> _EXERCISE PROMPT_: When you repeat the entries below, keep each word exactly as it is and drop the pictures.

> _LISTED ENTRIES_:
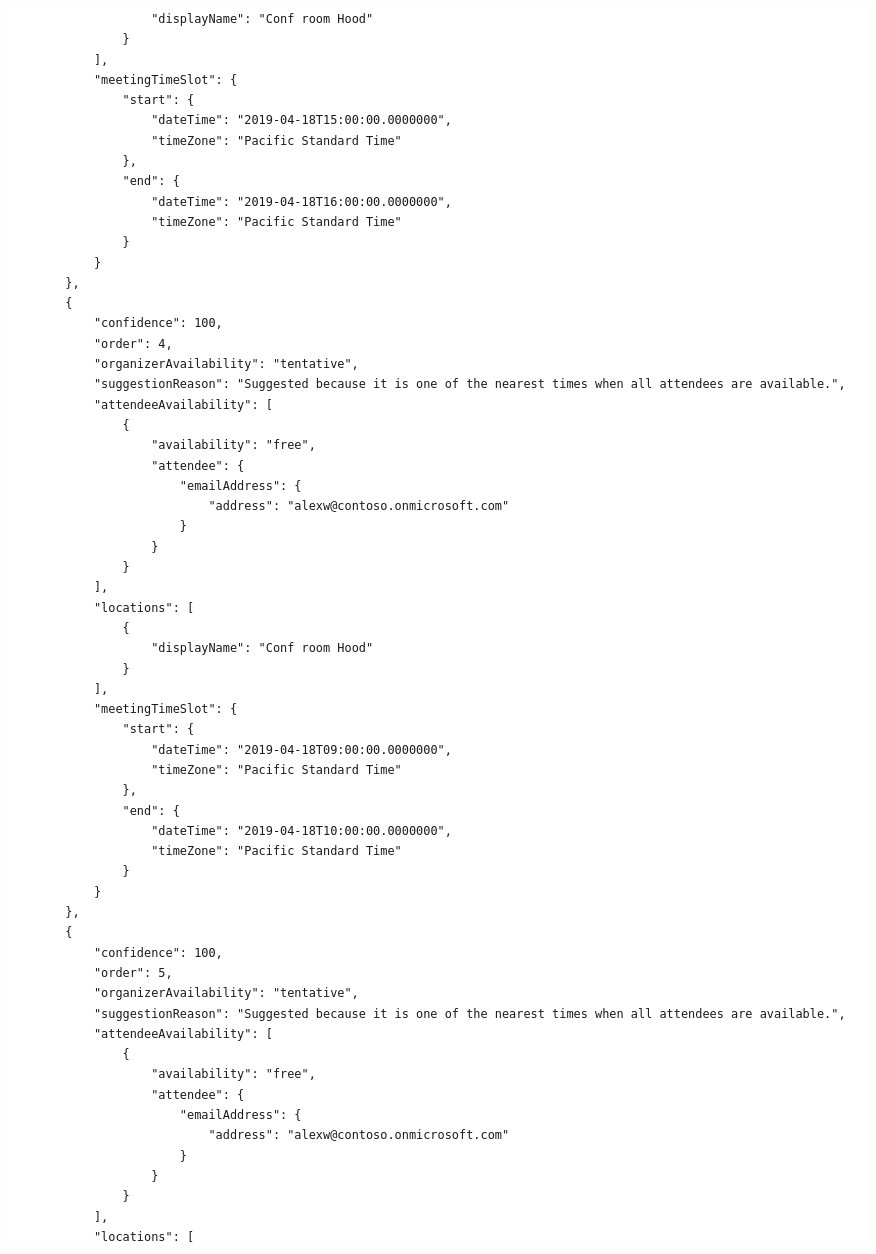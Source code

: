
 ```http
                    "displayName": "Conf room Hood"
                }
            ],
            "meetingTimeSlot": {
                "start": {
                    "dateTime": "2019-04-18T15:00:00.0000000",
                    "timeZone": "Pacific Standard Time"
                },
                "end": {
                    "dateTime": "2019-04-18T16:00:00.0000000",
                    "timeZone": "Pacific Standard Time"
                }
            }
        },
        {
            "confidence": 100,
            "order": 4,
            "organizerAvailability": "tentative",
            "suggestionReason": "Suggested because it is one of the nearest times when all attendees are available.",
            "attendeeAvailability": [
                {
                    "availability": "free",
                    "attendee": {
                        "emailAddress": {
                            "address": "alexw@contoso.onmicrosoft.com"
                        }
                    }
                }
            ],
            "locations": [
                {
                    "displayName": "Conf room Hood"
                }
            ],
            "meetingTimeSlot": {
                "start": {
                    "dateTime": "2019-04-18T09:00:00.0000000",
                    "timeZone": "Pacific Standard Time"
                },
                "end": {
                    "dateTime": "2019-04-18T10:00:00.0000000",
                    "timeZone": "Pacific Standard Time"
                }
            }
        },
        {
            "confidence": 100,
            "order": 5,
            "organizerAvailability": "tentative",
            "suggestionReason": "Suggested because it is one of the nearest times when all attendees are available.",
            "attendeeAvailability": [
                {
                    "availability": "free",
                    "attendee": {
                        "emailAddress": {
                            "address": "alexw@contoso.onmicrosoft.com"
                        }
                    }
                }
            ],
            "locations": [
```
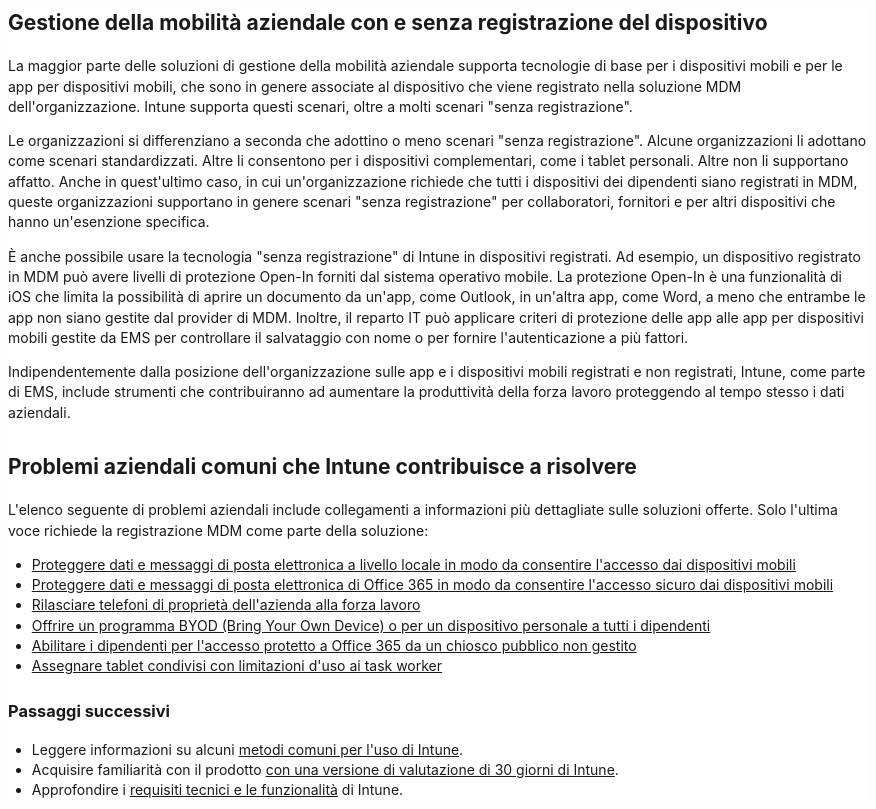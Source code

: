 ## <a name="emm-with-and-without-device-enrollment"></a>Gestione della mobilità aziendale con e senza registrazione del dispositivo
La maggior parte delle soluzioni di gestione della mobilità aziendale supporta tecnologie di base per i dispositivi mobili e per le app per dispositivi mobili, che sono in genere associate al dispositivo che viene registrato nella soluzione MDM dell'organizzazione. Intune supporta questi scenari, oltre a molti scenari "senza registrazione".  

Le organizzazioni si differenziano a seconda che adottino o meno scenari "senza registrazione". Alcune organizzazioni li adottano come scenari standardizzati. Altre li consentono per i dispositivi complementari, come i tablet personali. Altre non li supportano affatto. Anche in quest'ultimo caso, in cui un'organizzazione richiede che tutti i dispositivi dei dipendenti siano registrati in MDM, queste organizzazioni supportano in genere scenari "senza registrazione" per collaboratori, fornitori e per altri dispositivi che hanno un'esenzione specifica.

È anche possibile usare la tecnologia "senza registrazione" di Intune in dispositivi registrati. Ad esempio, un dispositivo registrato in MDM può avere livelli di protezione Open-In forniti dal sistema operativo mobile. La protezione Open-In è una funzionalità di iOS che limita la possibilità di aprire un documento da un'app, come Outlook, in un'altra app, come Word, a meno che entrambe le app non siano gestite dal provider di MDM. Inoltre, il reparto IT può applicare criteri di protezione delle app alle app per dispositivi mobili gestite da EMS per controllare il salvataggio con nome o per fornire l'autenticazione a più fattori.

Indipendentemente dalla posizione dell'organizzazione sulle app e i dispositivi mobili registrati e non registrati, Intune, come parte di EMS, include strumenti che contribuiranno ad aumentare la produttività della forza lavoro proteggendo al tempo stesso i dati aziendali.

## <a name="common-business-problems-that-intune-helps-solve"></a>Problemi aziendali comuni che Intune contribuisce a risolvere
L'elenco seguente di problemi aziendali include collegamenti a informazioni più dettagliate sulle soluzioni offerte. Solo l'ultima voce richiede la registrazione MDM come parte della soluzione:

* [Proteggere dati e messaggi di posta elettronica a livello locale in modo da consentire l'accesso dai dispositivi mobili](common-ways-to-use-intune.md#protecting-your-on-premises-email-and-data-so-it-can-be-safely-accessed-by-mobile-devices)
* [Proteggere dati e messaggi di posta elettronica di Office 365 in modo da consentire l'accesso sicuro dai dispositivi mobili](common-ways-to-use-intune.md#protecting-your-office-365-email-and-data-so-it-can-be-safely-accessed-by-mobile-devices)
* [Rilasciare telefoni di proprietà dell'azienda alla forza lavoro](common-ways-to-use-intune.md#issue-corporate-owned-phones-to-your-information-workers)
* [Offrire un programma BYOD (Bring Your Own Device) o per un dispositivo personale a tutti i dipendenti](common-ways-to-use-intune.md#offer-a-bring-your-own-device-program-to-all-employees)
* [Abilitare i dipendenti per l'accesso protetto a Office 365 da un chiosco pubblico non gestito](common-ways-to-use-intune.md#enable-your-employees-to-securely-access-office-365-from-an-unmanaged-public-kiosk)
* [Assegnare tablet condivisi con limitazioni d'uso ai task worker](common-ways-to-use-intune.md#issue-limited-use-shared-tablets-to-your-task-workers)

### <a name="next-steps"></a>Passaggi successivi
* Leggere informazioni su alcuni [metodi comuni per l'uso di Intune](common-ways-to-use-intune.md).
* Acquisire familiarità con il prodotto [con una versione di valutazione di 30 giorni di Intune](get-started-with-a-30-day-trial-of-microsoft-intune.md).
* Approfondire i [requisiti tecnici e le funzionalità](/intune/get-started/what-to-know-before-you-start-microsoft-intune) di Intune.







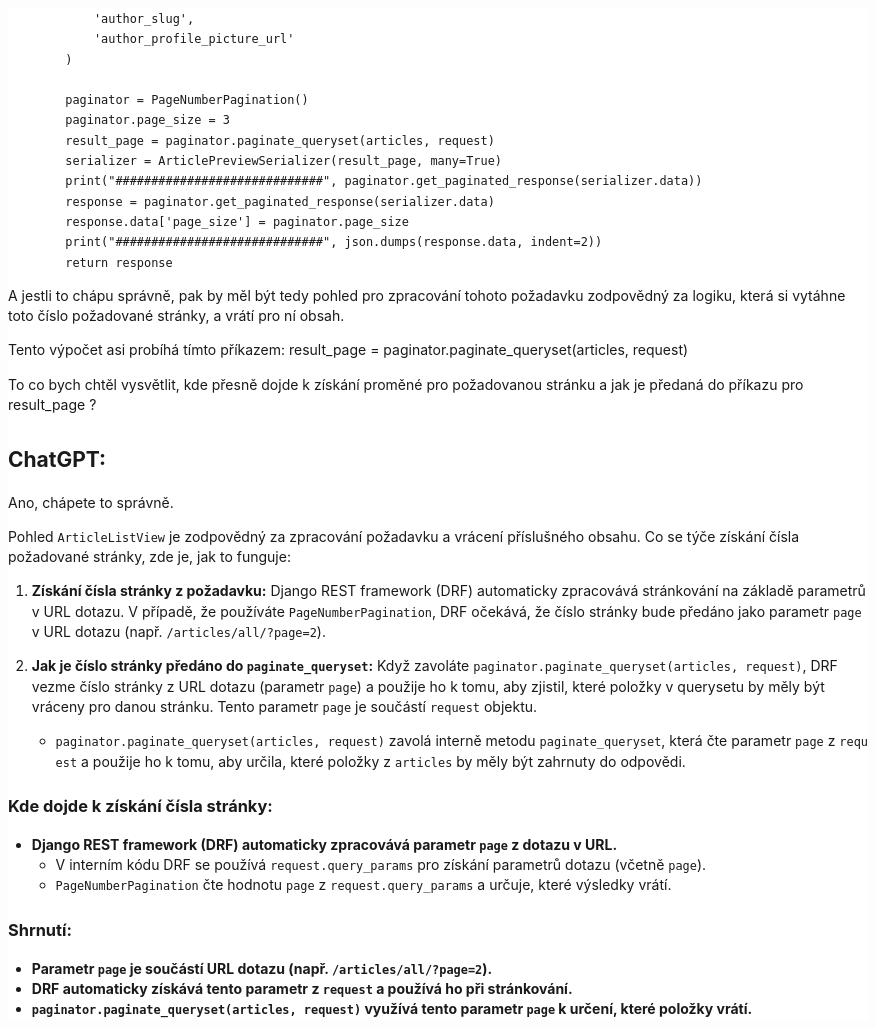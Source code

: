                 'author_slug',
                'author_profile_picture_url'
            )
    
            paginator = PageNumberPagination()
            paginator.page_size = 3
            result_page = paginator.paginate_queryset(articles, request)
            serializer = ArticlePreviewSerializer(result_page, many=True)
            print("#############################", paginator.get_paginated_response(serializer.data))
            response = paginator.get_paginated_response(serializer.data)
            response.data['page_size'] = paginator.page_size
            print("#############################", json.dumps(response.data, indent=2))
            return response

A jestli to chápu správně, pak by měl být tedy pohled pro zpracování tohoto požadavku zodpovědný za logiku, která si vytáhne toto číslo požadované stránky, a vrátí pro ní obsah.

Tento výpočet asi probíhá tímto příkazem:
result_page = paginator.paginate_queryset(articles, request)

To co bych chtěl vysvětlit, kde přesně dojde k získání proměné pro požadovanou stránku a jak je předaná do příkazu pro result_page ?

## ChatGPT:

Ano, chápete to správně. 

Pohled `ArticleListView` je zodpovědný za zpracování požadavku a vrácení příslušného obsahu. Co se týče získání čísla požadované stránky, zde je, jak to funguje:

1. **Získání čísla stránky z požadavku:**
   Django REST framework (DRF) automaticky zpracovává stránkování na základě parametrů v URL dotazu. V případě, že používáte `PageNumberPagination`, DRF očekává, že číslo stránky bude předáno jako parametr `page` v URL dotazu (např. `/articles/all/?page=2`).

2. **Jak je číslo stránky předáno do `paginate_queryset`:**
   Když zavoláte `paginator.paginate_queryset(articles, request)`, DRF vezme číslo stránky z URL dotazu (parametr `page`) a použije ho k tomu, aby zjistil, které položky v querysetu by měly být vráceny pro danou stránku. Tento parametr `page` je součástí `request` objektu.

   - `paginator.paginate_queryset(articles, request)` zavolá interně metodu `paginate_queryset`, která čte parametr `page` z `request` a použije ho k tomu, aby určila, které položky z `articles` by měly být zahrnuty do odpovědi.

### Kde dojde k získání čísla stránky:

- **Django REST framework (DRF) automaticky zpracovává parametr `page` z dotazu v URL.**
  - V interním kódu DRF se používá `request.query_params` pro získání parametrů dotazu (včetně `page`).
  - `PageNumberPagination` čte hodnotu `page` z `request.query_params` a určuje, které výsledky vrátí.

### Shrnutí:
- **Parametr `page` je součástí URL dotazu (např. `/articles/all/?page=2`).**
- **DRF automaticky získává tento parametr z `request` a používá ho při stránkování.**
- **`paginator.paginate_queryset(articles, request)` využívá tento parametr `page` k určení, které položky vrátí.**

> _TASK OUTPUT_:
Source code

:
 ```http
                    "displayName": "Conf room Hood"
                }
            ],
            "meetingTimeSlot": {
                "start": {
                    "dateTime": "2019-04-18T15:00:00.0000000",
                    "timeZone": "Pacific Standard Time"
                },
                "end": {
                    "dateTime": "2019-04-18T16:00:00.0000000",
                    "timeZone": "Pacific Standard Time"
                }
            }
        },
        {
            "confidence": 100,
            "order": 4,
            "organizerAvailability": "tentative",
            "suggestionReason": "Suggested because it is one of the nearest times when all attendees are available.",
            "attendeeAvailability": [
                {
                    "availability": "free",
                    "attendee": {
                        "emailAddress": {
                            "address": "alexw@contoso.onmicrosoft.com"
                        }
                    }
                }
            ],
            "locations": [
                {
                    "displayName": "Conf room Hood"
                }
            ],
            "meetingTimeSlot": {
                "start": {
                    "dateTime": "2019-04-18T09:00:00.0000000",
                    "timeZone": "Pacific Standard Time"
                },
                "end": {
                    "dateTime": "2019-04-18T10:00:00.0000000",
                    "timeZone": "Pacific Standard Time"
                }
            }
        },
        {
            "confidence": 100,
            "order": 5,
            "organizerAvailability": "tentative",
            "suggestionReason": "Suggested because it is one of the nearest times when all attendees are available.",
            "attendeeAvailability": [
                {
                    "availability": "free",
                    "attendee": {
                        "emailAddress": {
                            "address": "alexw@contoso.onmicrosoft.com"
                        }
                    }
                }
            ],
            "locations": [
```
Source code

: ## <a name="emm-with-and-without-device-enrollment"></a>Gestione della mobilità aziendale con e senza registrazione del dispositivo
La maggior parte delle soluzioni di gestione della mobilità aziendale supporta tecnologie di base per i dispositivi mobili e per le app per dispositivi mobili, che sono in genere associate al dispositivo che viene registrato nella soluzione MDM dell'organizzazione. Intune supporta questi scenari, oltre a molti scenari "senza registrazione".  

Le organizzazioni si differenziano a seconda che adottino o meno scenari "senza registrazione". Alcune organizzazioni li adottano come scenari standardizzati. Altre li consentono per i dispositivi complementari, come i tablet personali. Altre non li supportano affatto. Anche in quest'ultimo caso, in cui un'organizzazione richiede che tutti i dispositivi dei dipendenti siano registrati in MDM, queste organizzazioni supportano in genere scenari "senza registrazione" per collaboratori, fornitori e per altri dispositivi che hanno un'esenzione specifica.

È anche possibile usare la tecnologia "senza registrazione" di Intune in dispositivi registrati. Ad esempio, un dispositivo registrato in MDM può avere livelli di protezione Open-In forniti dal sistema operativo mobile. La protezione Open-In è una funzionalità di iOS che limita la possibilità di aprire un documento da un'app, come Outlook, in un'altra app, come Word, a meno che entrambe le app non siano gestite dal provider di MDM. Inoltre, il reparto IT può applicare criteri di protezione delle app alle app per dispositivi mobili gestite da EMS per controllare il salvataggio con nome o per fornire l'autenticazione a più fattori.

Indipendentemente dalla posizione dell'organizzazione sulle app e i dispositivi mobili registrati e non registrati, Intune, come parte di EMS, include strumenti che contribuiranno ad aumentare la produttività della forza lavoro proteggendo al tempo stesso i dati aziendali.

## <a name="common-business-problems-that-intune-helps-solve"></a>Problemi aziendali comuni che Intune contribuisce a risolvere
L'elenco seguente di problemi aziendali include collegamenti a informazioni più dettagliate sulle soluzioni offerte. Solo l'ultima voce richiede la registrazione MDM come parte della soluzione:

* [Proteggere dati e messaggi di posta elettronica a livello locale in modo da consentire l'accesso dai dispositivi mobili](common-ways-to-use-intune.md#protecting-your-on-premises-email-and-data-so-it-can-be-safely-accessed-by-mobile-devices)
* [Proteggere dati e messaggi di posta elettronica di Office 365 in modo da consentire l'accesso sicuro dai dispositivi mobili](common-ways-to-use-intune.md#protecting-your-office-365-email-and-data-so-it-can-be-safely-accessed-by-mobile-devices)
* [Rilasciare telefoni di proprietà dell'azienda alla forza lavoro](common-ways-to-use-intune.md#issue-corporate-owned-phones-to-your-information-workers)
* [Offrire un programma BYOD (Bring Your Own Device) o per un dispositivo personale a tutti i dipendenti](common-ways-to-use-intune.md#offer-a-bring-your-own-device-program-to-all-employees)
* [Abilitare i dipendenti per l'accesso protetto a Office 365 da un chiosco pubblico non gestito](common-ways-to-use-intune.md#enable-your-employees-to-securely-access-office-365-from-an-unmanaged-public-kiosk)
* [Assegnare tablet condivisi con limitazioni d'uso ai task worker](common-ways-to-use-intune.md#issue-limited-use-shared-tablets-to-your-task-workers)

### <a name="next-steps"></a>Passaggi successivi
* Leggere informazioni su alcuni [metodi comuni per l'uso di Intune](common-ways-to-use-intune.md).
* Acquisire familiarità con il prodotto [con una versione di valutazione di 30 giorni di Intune](get-started-with-a-30-day-trial-of-microsoft-intune.md).
* Approfondire i [requisiti tecnici e le funzionalità](/intune/get-started/what-to-know-before-you-start-microsoft-intune) di Intune.







Source code

:                 'author_slug',
                'author_profile_picture_url'
            )
    
            paginator = PageNumberPagination()
            paginator.page_size = 3
            result_page = paginator.paginate_queryset(articles, request)
            serializer = ArticlePreviewSerializer(result_page, many=True)
            print("#############################", paginator.get_paginated_response(serializer.data))
            response = paginator.get_paginated_response(serializer.data)
            response.data['page_size'] = paginator.page_size
            print("#############################", json.dumps(response.data, indent=2))
            return response

A jestli to chápu správně, pak by měl být tedy pohled pro zpracování tohoto požadavku zodpovědný za logiku, která si vytáhne toto číslo požadované stránky, a vrátí pro ní obsah.

Tento výpočet asi probíhá tímto příkazem:
result_page = paginator.paginate_queryset(articles, request)

To co bych chtěl vysvětlit, kde přesně dojde k získání proměné pro požadovanou stránku a jak je předaná do příkazu pro result_page ?

## ChatGPT:

Ano, chápete to správně. 

Pohled `ArticleListView` je zodpovědný za zpracování požadavku a vrácení příslušného obsahu. Co se týče získání čísla požadované stránky, zde je, jak to funguje:

1. **Získání čísla stránky z požadavku:**
   Django REST framework (DRF) automaticky zpracovává stránkování na základě parametrů v URL dotazu. V případě, že používáte `PageNumberPagination`, DRF očekává, že číslo stránky bude předáno jako parametr `page` v URL dotazu (např. `/articles/all/?page=2`).

2. **Jak je číslo stránky předáno do `paginate_queryset`:**
   Když zavoláte `paginator.paginate_queryset(articles, request)`, DRF vezme číslo stránky z URL dotazu (parametr `page`) a použije ho k tomu, aby zjistil, které položky v querysetu by měly být vráceny pro danou stránku. Tento parametr `page` je součástí `request` objektu.

   - `paginator.paginate_queryset(articles, request)` zavolá interně metodu `paginate_queryset`, která čte parametr `page` z `request` a použije ho k tomu, aby určila, které položky z `articles` by měly být zahrnuty do odpovědi.

### Kde dojde k získání čísla stránky:

- **Django REST framework (DRF) automaticky zpracovává parametr `page` z dotazu v URL.**
  - V interním kódu DRF se používá `request.query_params` pro získání parametrů dotazu (včetně `page`).
  - `PageNumberPagination` čte hodnotu `page` z `request.query_params` a určuje, které výsledky vrátí.

### Shrnutí:
- **Parametr `page` je součástí URL dotazu (např. `/articles/all/?page=2`).**
- **DRF automaticky získává tento parametr z `request` a používá ho při stránkování.**
- **`paginator.paginate_queryset(articles, request)` využívá tento parametr `page` k určení, které položky vrátí.**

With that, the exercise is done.